The idea of a shattered body plan was first conveyed to me by Mel Kaplan, an optometrist as he was examining one of his patients. When the patient became irritable Mel used to calm the patient down by putting a beanie bag on top of his head (note: a beanie bag is a small sack filled with dried beans). Other people may use a pressure jacket or a squeeze machine for the same purpose. Some autistic individuals have told me of how they improvised a squeeze machine by wiggling themselves into the space between their boxspring and mattress. I have also recommended swimming therapy for children, as a way of distributing pressure around their bodies. All of these efforts seemingly decreased anxiety in autistic individuals.
The figure illustrates small beanie bags, such as the ones used by Mel Kaplan to “center” the patient. The idea of centering the body plan was eloquently described in “The Center Cannot Hold: My Journey Through Madness: by Elyn Saks.
Figure: I would recommend hydrotherapy in the treatment of many autistic individuals.

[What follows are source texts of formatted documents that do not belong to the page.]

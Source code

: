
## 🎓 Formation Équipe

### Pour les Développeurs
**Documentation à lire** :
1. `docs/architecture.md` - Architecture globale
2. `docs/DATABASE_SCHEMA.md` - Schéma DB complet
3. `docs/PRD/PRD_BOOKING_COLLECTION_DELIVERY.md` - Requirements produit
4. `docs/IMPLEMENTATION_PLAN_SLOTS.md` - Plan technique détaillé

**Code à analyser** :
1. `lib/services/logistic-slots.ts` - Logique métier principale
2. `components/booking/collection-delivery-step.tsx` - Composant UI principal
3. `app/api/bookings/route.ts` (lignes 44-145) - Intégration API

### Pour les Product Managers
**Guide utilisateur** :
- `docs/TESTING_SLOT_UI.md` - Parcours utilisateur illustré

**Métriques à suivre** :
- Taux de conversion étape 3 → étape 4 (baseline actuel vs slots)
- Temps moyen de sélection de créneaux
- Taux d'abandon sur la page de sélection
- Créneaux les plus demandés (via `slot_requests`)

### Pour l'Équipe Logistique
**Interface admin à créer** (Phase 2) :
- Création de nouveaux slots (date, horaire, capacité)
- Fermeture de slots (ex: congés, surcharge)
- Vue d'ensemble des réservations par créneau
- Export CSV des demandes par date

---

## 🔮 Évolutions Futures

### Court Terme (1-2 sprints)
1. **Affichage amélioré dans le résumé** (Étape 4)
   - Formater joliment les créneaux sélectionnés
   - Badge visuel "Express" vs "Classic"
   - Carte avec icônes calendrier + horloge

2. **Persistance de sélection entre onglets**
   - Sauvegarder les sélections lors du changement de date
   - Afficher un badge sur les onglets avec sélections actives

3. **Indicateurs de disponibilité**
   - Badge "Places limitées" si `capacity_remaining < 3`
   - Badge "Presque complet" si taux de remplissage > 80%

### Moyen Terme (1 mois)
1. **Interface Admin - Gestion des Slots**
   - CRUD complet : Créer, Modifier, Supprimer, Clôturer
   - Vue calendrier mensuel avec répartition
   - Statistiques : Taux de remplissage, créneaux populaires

Tito Mukhopahay’s mother instituted an exercise that may have beneficial effects on reconstituting the body map of an autistic individual. In this exercise TIto had to close his eyes while she tapped different parts of his arms and legs with a pencil. Tito had to tell her how many taps she made and whether they were a tap, scratch or a rub. This exercise allowed TIto to become more in tune with his body; for example, to be more conscious of an upset stomach or a pain in his bones.
It is my belief that a faulty body schema in autism is in some ways related to an inability to plan motor movements. This inability is called dyspraxia. I will write more extensively on this connection in a future blog.